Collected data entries
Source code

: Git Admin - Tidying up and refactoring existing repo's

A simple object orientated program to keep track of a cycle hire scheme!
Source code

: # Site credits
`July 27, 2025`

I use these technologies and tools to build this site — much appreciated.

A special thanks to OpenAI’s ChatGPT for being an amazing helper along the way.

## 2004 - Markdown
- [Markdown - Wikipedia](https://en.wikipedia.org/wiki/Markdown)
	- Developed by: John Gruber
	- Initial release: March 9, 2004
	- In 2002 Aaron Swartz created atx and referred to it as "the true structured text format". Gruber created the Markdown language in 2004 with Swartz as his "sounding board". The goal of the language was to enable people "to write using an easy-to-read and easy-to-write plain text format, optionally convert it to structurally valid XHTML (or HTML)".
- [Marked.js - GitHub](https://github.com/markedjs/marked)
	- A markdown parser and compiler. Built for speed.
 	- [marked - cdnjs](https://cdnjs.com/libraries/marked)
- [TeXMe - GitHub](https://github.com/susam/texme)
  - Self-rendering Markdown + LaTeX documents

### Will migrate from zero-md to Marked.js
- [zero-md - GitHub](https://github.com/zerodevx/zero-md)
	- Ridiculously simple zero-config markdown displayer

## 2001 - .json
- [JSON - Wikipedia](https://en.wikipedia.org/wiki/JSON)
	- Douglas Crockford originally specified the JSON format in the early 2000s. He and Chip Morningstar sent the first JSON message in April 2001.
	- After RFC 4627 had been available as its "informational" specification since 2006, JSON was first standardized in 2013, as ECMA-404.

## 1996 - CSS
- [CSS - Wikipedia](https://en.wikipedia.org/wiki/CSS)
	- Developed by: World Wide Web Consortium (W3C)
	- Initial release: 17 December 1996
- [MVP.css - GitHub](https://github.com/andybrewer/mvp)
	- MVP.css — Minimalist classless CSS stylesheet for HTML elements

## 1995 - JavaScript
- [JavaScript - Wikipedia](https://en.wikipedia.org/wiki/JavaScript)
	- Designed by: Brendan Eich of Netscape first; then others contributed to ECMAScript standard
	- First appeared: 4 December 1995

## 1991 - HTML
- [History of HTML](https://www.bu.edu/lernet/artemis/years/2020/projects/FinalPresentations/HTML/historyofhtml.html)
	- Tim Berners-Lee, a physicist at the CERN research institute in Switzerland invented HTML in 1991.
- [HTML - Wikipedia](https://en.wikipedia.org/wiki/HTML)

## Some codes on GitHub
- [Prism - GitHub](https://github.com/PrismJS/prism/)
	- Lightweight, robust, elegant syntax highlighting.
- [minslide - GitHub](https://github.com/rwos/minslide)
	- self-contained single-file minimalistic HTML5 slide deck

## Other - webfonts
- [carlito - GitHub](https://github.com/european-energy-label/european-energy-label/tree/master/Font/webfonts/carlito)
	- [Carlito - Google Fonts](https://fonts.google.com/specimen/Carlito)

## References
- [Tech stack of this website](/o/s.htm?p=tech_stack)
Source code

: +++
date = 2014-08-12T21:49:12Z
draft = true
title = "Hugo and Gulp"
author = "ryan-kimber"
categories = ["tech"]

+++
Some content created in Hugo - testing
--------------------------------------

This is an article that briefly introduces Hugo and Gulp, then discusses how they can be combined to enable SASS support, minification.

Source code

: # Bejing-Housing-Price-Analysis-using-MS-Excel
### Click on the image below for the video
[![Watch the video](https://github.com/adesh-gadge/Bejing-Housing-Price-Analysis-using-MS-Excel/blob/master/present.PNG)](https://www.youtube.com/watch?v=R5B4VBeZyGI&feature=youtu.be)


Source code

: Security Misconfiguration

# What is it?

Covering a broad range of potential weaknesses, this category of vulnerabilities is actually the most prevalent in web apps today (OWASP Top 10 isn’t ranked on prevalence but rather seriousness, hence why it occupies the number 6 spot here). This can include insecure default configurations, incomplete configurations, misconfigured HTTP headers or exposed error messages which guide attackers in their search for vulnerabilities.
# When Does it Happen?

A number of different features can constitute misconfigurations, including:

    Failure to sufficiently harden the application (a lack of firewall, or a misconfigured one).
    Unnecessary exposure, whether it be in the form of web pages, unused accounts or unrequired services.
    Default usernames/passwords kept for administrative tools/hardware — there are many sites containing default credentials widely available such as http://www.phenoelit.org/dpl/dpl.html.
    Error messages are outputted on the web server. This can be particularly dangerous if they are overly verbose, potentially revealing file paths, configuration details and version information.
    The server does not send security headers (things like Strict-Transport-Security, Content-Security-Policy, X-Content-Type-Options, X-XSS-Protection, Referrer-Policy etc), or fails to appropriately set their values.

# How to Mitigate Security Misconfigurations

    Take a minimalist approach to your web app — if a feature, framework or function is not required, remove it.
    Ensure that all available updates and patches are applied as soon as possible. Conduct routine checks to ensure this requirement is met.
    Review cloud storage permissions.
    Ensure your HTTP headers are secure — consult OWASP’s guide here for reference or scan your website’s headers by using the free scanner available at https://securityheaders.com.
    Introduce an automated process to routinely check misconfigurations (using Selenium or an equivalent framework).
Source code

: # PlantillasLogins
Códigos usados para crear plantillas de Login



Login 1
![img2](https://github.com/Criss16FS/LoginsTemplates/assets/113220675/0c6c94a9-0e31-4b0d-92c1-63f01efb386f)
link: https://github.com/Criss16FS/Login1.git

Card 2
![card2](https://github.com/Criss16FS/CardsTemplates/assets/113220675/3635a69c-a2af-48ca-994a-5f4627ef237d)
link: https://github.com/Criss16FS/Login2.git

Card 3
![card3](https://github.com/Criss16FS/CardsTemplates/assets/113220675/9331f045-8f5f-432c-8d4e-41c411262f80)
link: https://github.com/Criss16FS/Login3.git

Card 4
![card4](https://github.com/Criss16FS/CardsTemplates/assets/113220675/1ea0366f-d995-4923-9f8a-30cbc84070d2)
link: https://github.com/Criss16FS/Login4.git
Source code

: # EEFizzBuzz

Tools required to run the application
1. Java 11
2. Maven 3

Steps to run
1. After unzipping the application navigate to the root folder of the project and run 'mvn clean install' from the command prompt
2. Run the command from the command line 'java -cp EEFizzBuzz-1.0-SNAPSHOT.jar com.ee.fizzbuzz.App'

- Exercise instructions -
If a line in the records contains the string "After", include it in the count; report that count alone.

- Answer to the problem -
2